"""

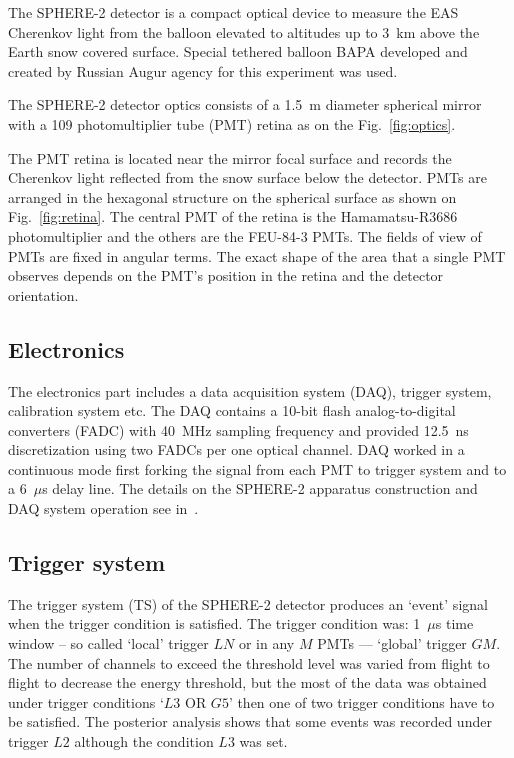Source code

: \documentclass[final,5p,times,twocolumn]{elsarticle}
\begin{document}
The \mbox{SPHERE-2} detector is a compact optical device to measure the EAS Cherenkov light from the balloon elevated to altitudes up to 3~km above the Earth snow covered surface. Special tethered balloon BAPA developed and created by Russian Augur agency for this experiment was used.

The \mbox{SPHERE-2} detector optics consists of a 1.5~m diameter spherical mirror with a 109 photomultiplier tube (PMT) retina as on the Fig.~\ref{fig:optics}. 

The PMT retina is located near the mirror focal surface and records the Cherenkov light reflected from the snow surface below the detector. PMTs are arranged in the hexagonal structure on the spherical surface as shown on Fig.~\ref{fig:retina}. The central PMT of the retina is the Hamamatsu-R3686 photomultiplier and the others are the FEU-84-3 PMTs. The fields of view of PMTs are fixed in angular terms. The exact shape of the area that a single PMT observes depends on the PMT's position in the retina and the detector orientation.

\subsection{Electronics}

The electronics part includes a data acquisition system (DAQ), trigger system, calibration system etc. The DAQ contains a 10-bit flash analog-to-digital converters (FADC) with 40~MHz sampling frequency and provided 12.5~ns discretization using two \mbox{FADCs} per one optical channel. DAQ worked in a continuous mode first forking the signal from each PMT to trigger system and to a 6~$\mu$s delay line. The details on the \mbox{SPHERE-2} apparatus construction and DAQ system operation see in~\cite{ant15a}. 


\subsection{Trigger system}
The trigger system (TS) of the SPHERE-2 detector produces an `event' signal when the trigger condition is satisfied. The trigger condition was: 1~${\mu}$s time window -- so called `local' trigger $LN$ or in any $M$ PMTs --- `global' trigger $GM$. The number of channels to exceed the threshold level was varied from flight to flight to decrease the energy threshold, but the most of the data was obtained under trigger conditions `$L3$ OR $G5$' then one of two trigger conditions have to be satisfied. The posterior analysis shows that some events was recorded under trigger $L2$ although the condition $L3$ was set.
\end{document}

"""

-- YOUR INSTRUCTIONS --
Pull out the lines above in which the word "subsection" appears.

-- PROBLEM SOLUTION --
\subsection{Electronics}
\subsection{Trigger system}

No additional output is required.